27th January 2012
The new version has performed more weakly in recent years and over the last 12 months – see chart. It has recovered, however, from a low in September to reach a five-month high in December.
The revision is of questionable value. The Conference Board claims that the new index is a more accurate predictor of business cycles since 1990 but its earlier performance is inferior – as the chart shows, it failed to turn down before the 1960-61 recession, in contrast to its predecessor.
An important change is the replacement since 1990 of the real M2 money supply with a new "leading credit index". This partly explains why the new index weakened last summer while the old version continued to rise. This weakness, however, appears to have been a false signal, based on recent solid US economic data. Had the new index been in operation, in other words, it would have encouraged dubious recession calls.
The view of this journal, of course, is that real money is a key forecasting tool and should be included in a composite leading index, although in most countries a narrow measure outperforms M2 and broader aggregates.

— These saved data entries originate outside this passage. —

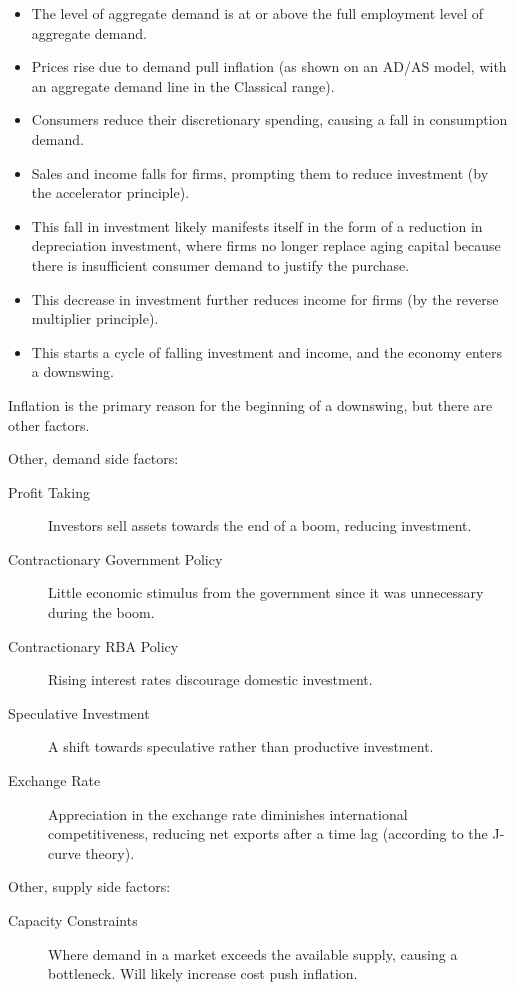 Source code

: \documentclass[a4paper,11pt]{article}
\begin{document}
\begin{itemize}
\item The level of aggregate demand is at or above the full employment level of
	aggregate demand.
\item Prices rise due to demand pull inflation (as shown on an AD/AS model, with
	an aggregate demand line in the Classical range).
\item Consumers reduce their discretionary spending, causing a fall in
	consumption demand.
\item Sales and income falls for firms, prompting them to reduce investment (by
	the accelerator principle).
\item This fall in investment likely manifests itself in the form of a reduction
	in depreciation investment, where firms no longer replace aging capital
	because there is insufficient consumer demand to justify the purchase.
\item This decrease in investment further reduces income for firms (by the
	reverse multiplier principle).
\item This starts a cycle of falling investment and income, and the economy
	enters a downswing.
\end{itemize}

Inflation is the primary reason for the beginning of a downswing, but there are
other factors.

Other, demand side factors:

\begin{description}
\item [Profit Taking] Investors sell assets towards the end of a boom, reducing
	investment.
\item [Contractionary Government Policy] Little economic stimulus from the
	government since it was unnecessary during the boom.
\item [Contractionary RBA Policy] Rising interest rates discourage domestic
	investment.
\item [Speculative Investment] A shift towards speculative rather than
	productive investment.
\item [Exchange Rate] Appreciation in the exchange rate diminishes international
	competitiveness, reducing net exports after a time lag (according to the
	J-curve theory).
\end{description}

Other, supply side factors:

\begin{description}
\item [Capacity Constraints] Where demand in a market exceeds the available
	supply, causing a bottleneck. Will likely increase cost push inflation.
\end{description}
\end{document}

Recession-mongers will probably claim that the new index is consistent with their forecast since, despite the recent recovery, it has yet to regain the July 2011 peak. They can also argue, with some justification, that the index remains biased upwards by its inclusion of the 10-year Treasury yield / federal funds rate spread – the assumed positive implication of a steep yield curve is questionable when official interest rates are close to zero*. (The view here is that this bias is counterbalanced currently by a downward distortion from the omission of real money.)
* The economy entered a recession in 1937 with a similar Treasury yield curve to currently.